(YOUR TASK) What is printed must match, line for line, the records from their first line through the line containing "The folder report", with pictures left out.

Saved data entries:

========

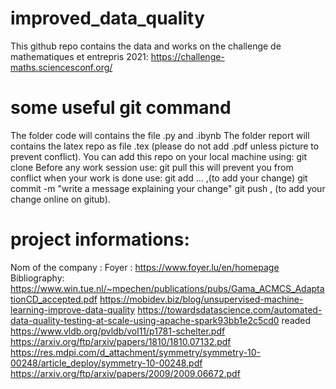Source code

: # improved_data_quality
This github repo contains the data and works on the challenge de mathematiques et entrepris 2021:  https://challenge-maths.sciencesconf.org/
# some useful git command
The folder code will contains the file .py and .ibynb
The folder report will contains the latex repo as file .tex (please do not add .pdf unless picture to prevent conflict).
You can add this repo on your local machine using: git clone <url>
Before any work session use: git pull
this will prevent you from conflict
when your work is done use:
git add ... ,(to add your change)
git commit -m "write a message explaining your change"
git push , (to add your change online on gitub).
# project informations:
Nom of the company : Foyer : https://www.foyer.lu/en/homepage
Bibliography:
https://www.win.tue.nl/~mpechen/publications/pubs/Gama_ACMCS_AdaptationCD_accepted.pdf
https://mobidev.biz/blog/unsupervised-machine-learning-improve-data-quality
https://towardsdatascience.com/automated-data-quality-testing-at-scale-using-apache-spark93bb1e2c5cd0 readed
https://www.vldb.org/pvldb/vol11/p1781-schelter.pdf
https://arxiv.org/ftp/arxiv/papers/1810/1810.07132.pdf
https://res.mdpi.com/d_attachment/symmetry/symmetry-10-00248/article_deploy/symmetry-10-00248.pdf
https://arxiv.org/ftp/arxiv/papers/2009/2009.06672.pdf
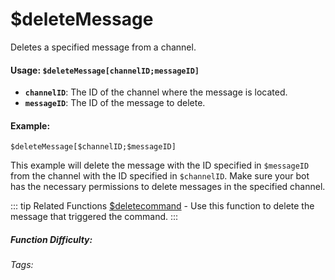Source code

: # $deleteMessage

Deletes a specified message from a channel.

#### Usage: `$deleteMessage[channelID;messageID]`

*   **`channelID`**: The ID of the channel where the message is located.
*   **`messageID`**: The ID of the message to delete.

#### Example:

`$deleteMessage[$channelID;$messageID]`

This example will delete the message with the ID specified in `$messageID` from the channel with the ID specified in `$channelID`.  Make sure your bot has the necessary permissions to delete messages in the specified channel.

::: tip Related Functions
[$deletecommand](../Message/deletecommand.md) -  Use this function to delete the message that triggered the command.
:::

##### Function Difficulty: <Badge type="tip" text="Easy" vertical="middle" />

###### Tags: <Badge type="tip" text="delete message" vertical="middle" /> <Badge type="tip" text="Message" vertical="middle" /> <Badge type="tip" text="delete" vertical="middle" /> <Badge type="tip" text="delete trigger" vertical="middle" />
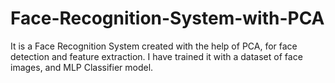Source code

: # Face-Recognition-System-with-PCA
It is a Face Recognition System created with the help of PCA, for face detection and feature extraction. I have trained it with a dataset of face images, and MLP Classifier model.
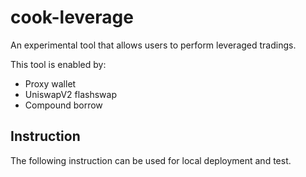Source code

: # cook-leverage
An experimental tool that allows users to perform leveraged tradings.

This tool is enabled by:
* Proxy wallet
* UniswapV2 flashswap
* Compound borrow

## Instruction
The following instruction can be used for local deployment and test.


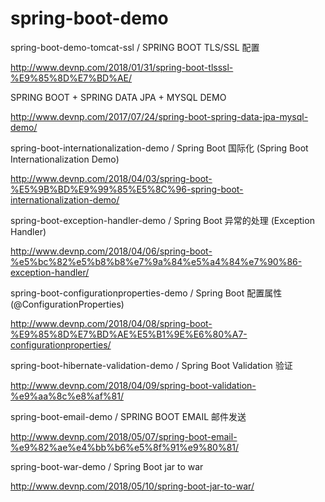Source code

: # spring-boot-demo

spring-boot-demo-tomcat-ssl / SPRING BOOT TLS/SSL 配置 

http://www.devnp.com/2018/01/31/spring-boot-tlsssl-%E9%85%8D%E7%BD%AE/

SPRING BOOT + SPRING DATA JPA + MYSQL DEMO

http://www.devnp.com/2017/07/24/spring-boot-spring-data-jpa-mysql-demo/

spring-boot-internationalization-demo / Spring Boot 国际化 (Spring Boot Internationalization Demo)

http://www.devnp.com/2018/04/03/spring-boot-%E5%9B%BD%E9%99%85%E5%8C%96-spring-boot-internationalization-demo/

spring-boot-exception-handler-demo / Spring Boot 异常的处理 (Exception Handler)

http://www.devnp.com/2018/04/06/spring-boot-%e5%bc%82%e5%b8%b8%e7%9a%84%e5%a4%84%e7%90%86-exception-handler/

spring-boot-configurationproperties-demo / Spring Boot 配置属性 (@ConfigurationProperties)

http://www.devnp.com/2018/04/08/spring-boot-%E9%85%8D%E7%BD%AE%E5%B1%9E%E6%80%A7-configurationproperties/

spring-boot-hibernate-validation-demo / Spring Boot Validation 验证

http://www.devnp.com/2018/04/09/spring-boot-validation-%e9%aa%8c%e8%af%81/

spring-boot-email-demo / SPRING BOOT EMAIL 邮件发送

http://www.devnp.com/2018/05/07/spring-boot-email-%e9%82%ae%e4%bb%b6%e5%8f%91%e9%80%81/

spring-boot-war-demo / Spring Boot jar to war

 http://www.devnp.com/2018/05/10/spring-boot-jar-to-war/
 
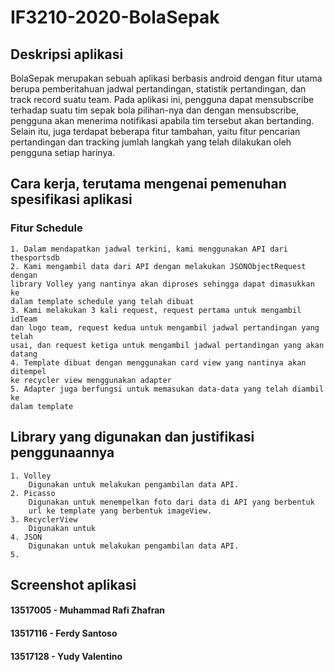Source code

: # IF3210-2020-BolaSepak


## Deskripsi aplikasi
BolaSepak merupakan sebuah aplikasi berbasis android dengan fitur utama berupa 
pemberitahuan jadwal pertandingan, statistik pertandingan, dan track record 
suatu team. Pada aplikasi ini, pengguna dapat mensubscribe terhadap suatu tim 
sepak bola pilihan-nya dan dengan mensubscribe, pengguna akan menerima 
notifikasi apabila tim tersebut akan bertanding. Selain itu, juga terdapat 
beberapa fitur tambahan, yaitu fitur pencarian pertandingan dan tracking jumlah
langkah yang telah dilakukan oleh pengguna setiap harinya.

## Cara kerja, terutama mengenai pemenuhan spesifikasi aplikasi
### Fitur Schedule
    1. Dalam mendapatkan jadwal terkini, kami menggunakan API dari thesportsdb
    2. Kami mengambil data dari API dengan melakukan JSONObjectRequest dengan 
    library Volley yang nantinya akan diproses sehingga dapat dimasukkan ke 
    dalam template schedule yang telah dibuat
    3. Kami melakukan 3 kali request, request pertama untuk mengambil idTeam
    dan logo team, request kedua untuk mengambil jadwal pertandingan yang telah
    usai, dan request ketiga untuk mengambil jadwal pertandingan yang akan 
    datang
    4. Template dibuat dengan menggunakan card view yang nantinya akan ditempel
    ke recycler view menggunakan adapter
    5. Adapter juga berfungsi untuk memasukan data-data yang telah diambil ke
    dalam template
    
## Library yang digunakan dan justifikasi penggunaannya
    1. Volley
        Digunakan untuk melakukan pengambilan data API.
    2. Picasso
        Digunakan untuk menempelkan foto dari data di API yang berbentuk
        url ke template yang berbentuk imageView.
    3. RecyclerView
        Digunakan untuk 
    4. JSON
        Digunakan untuk melakukan pengambilan data API.
    5. 
## Screenshot aplikasi







#### 13517005 - Muhammad Rafi Zhafran
#### 13517116 - Ferdy Santoso
#### 13517128 - Yudy Valentino


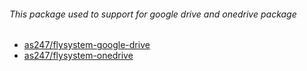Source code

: ###### This package used to support for google drive and onedrive package
- [as247/flysystem-google-drive](https://packagist.org/packages/as247/flysystem-google-drive)
- [as247/flysystem-onedrive](https://packagist.org/packages/as247/flysystem-onedrive)

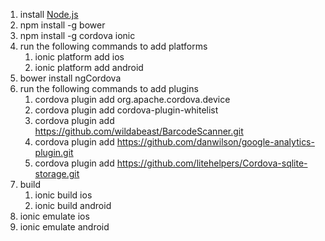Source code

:1. install [Node.js](https://nodejs.org/en/)
1. npm install -g bower
1. npm install -g cordova ionic
1. run the following commands to add platforms
    1. ionic platform add ios
    1. ionic platform add android
1. bower install ngCordova
1. run the following commands to add plugins
    1. cordova plugin add org.apache.cordova.device
    1. cordova plugin add cordova-plugin-whitelist
    1. cordova plugin add https://github.com/wildabeast/BarcodeScanner.git
    1. cordova plugin add https://github.com/danwilson/google-analytics-plugin.git
    1. cordova plugin add https://github.com/litehelpers/Cordova-sqlite-storage.git
1. build
    1. ionic build ios
    1. ionic build android
1. ionic emulate ios
1. ionic emulate android
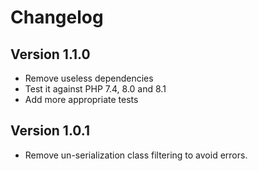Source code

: # Changelog

## Version 1.1.0

- Remove useless dependencies
- Test it against PHP 7.4, 8.0 and 8.1
- Add more appropriate tests

## Version 1.0.1

- Remove un-serialization class filtering to avoid errors.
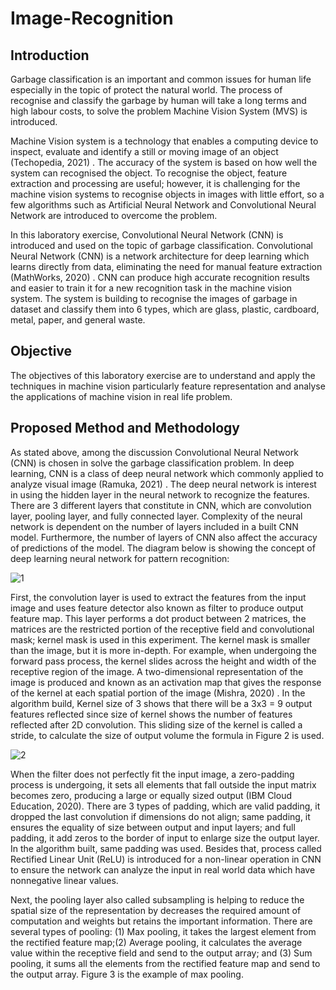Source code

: # Image-Recognition

## Introduction
Garbage classification is an important and common issues for human life especially in
the topic of protect the natural world. The process of recognise and classify the
garbage by human will take a long terms and high labour costs, to solve the problem
Machine Vision System (MVS) is introduced.

Machine Vision system is a technology that enables a computing device to inspect,
evaluate and identify a still or moving image of an object (Techopedia, 2021) . The
accuracy of the system is based on how well the system can recognised the object. To
recognise the object, feature extraction and processing are useful; however, it is
challenging for the machine vision systems to recognise objects in images with little
effort, so a few algorithms such as Artificial Neural Network and Convolutional
Neural Network are introduced to overcome the problem.

In this laboratory exercise, Convolutional Neural Network (CNN) is introduced and
used on the topic of garbage classification. Convolutional Neural Network (CNN) is a
network architecture for deep learning which learns directly from data, eliminating the
need for manual feature extraction (MathWorks, 2020) . CNN can produce high
accurate recognition results and easier to train it for a new recognition task in the
machine vision system. The system is building to recognise the images of garbage in
dataset and classify them into 6 types, which are glass, plastic, cardboard, metal,
paper, and general waste.

## Objective
The objectives of this laboratory exercise are to understand and apply the techniques
in machine vision particularly feature representation and analyse the applications of
machine vision in real life problem.

## Proposed Method and Methodology
As stated above, among the discussion Convolutional Neural Network (CNN)
is chosen in solve the garbage classification problem. In deep learning, CNN is a class
of deep neural network which commonly applied to analyze visual image (Ramuka,
2021) . The deep neural network is interest in using the hidden layer in the neural
network to recognize the features. There are 3 different layers that constitute in CNN,
which are convolution layer, pooling layer, and fully connected layer. Complexity of
the neural network is dependent on the number of layers included in a built CNN
model. Furthermore, the number of layers of CNN also affect the accuracy of
predictions of the model. The diagram below is showing the concept of deep learning
neural network for pattern recognition:

![1](https://user-images.githubusercontent.com/53341547/189937408-6168757c-8f32-43f3-8fbe-ae7e034dbbc0.png)

First, the convolution layer is used to extract the features from the input image
and uses feature detector also known as filter to produce output feature map. This
layer performs a dot product between 2 matrices, the matrices are the restricted
portion of the receptive field and convolutional mask; kernel mask is used in this
experiment. The kernel mask is smaller than the image, but it is more in-depth. For
example, when undergoing the forward pass process, the kernel slides across the
height and width of the receptive region of the image. A two-dimensional
representation of the image is produced and known as an activation map that gives the
response of the kernel at each spatial portion of the image (Mishra, 2020) . In the
algorithm build, Kernel size of 3 shows that there will be a 3x3 = 9 output features
reflected since size of kernel shows the number of features reflected after 2D
convolution. This sliding size of the kernel is called a stride, to calculate the size of
output volume the formula in Figure 2 is used.

![2](https://user-images.githubusercontent.com/53341547/189937865-fa39932d-000b-4006-ae82-b831ef081c4c.png)

When the filter does not perfectly fit the input image, a zero-padding process is
undergoing, it sets all elements that fall outside the input matrix becomes zero,
producing a large or equally sized output (IBM Cloud Education, 2020). There are 3
types of padding, which are valid padding, it dropped the last convolution if
dimensions do not align; same padding, it ensures the equality of size between output
and input layers; and full padding, it add zeros to the border of input to enlarge size
the output layer. In the algorithm built, same padding was used. Besides that, process
called Rectified Linear Unit (ReLU) is introduced for a non-linear operation in CNN
to ensure the network can analyze the input in real world data which have nonnegative
linear values.

Next, the pooling layer also called subsampling is helping to reduce the spatial
size of the representation by decreases the required amount of computation and
weights but retains the important information. There are several types of pooling: (1)
Max pooling, it takes the largest element from the rectified feature map;(2) Average
pooling, it calculates the average value within the receptive field and send to the
output array; and (3) Sum pooling, it sums all the elements from the rectified feature
map and send to the output array. Figure 3 is the example of max pooling.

========

(ANSWER SECTION)
Source code

: # improved_data_quality
This github repo contains the data and works on the challenge de mathematiques et entrepris 2021:  https://challenge-maths.sciencesconf.org/
# some useful git command
The folder code will contains the file .py and .ibynb
The folder report will contains the latex repo as file .tex (please do not add .pdf unless picture to prevent conflict).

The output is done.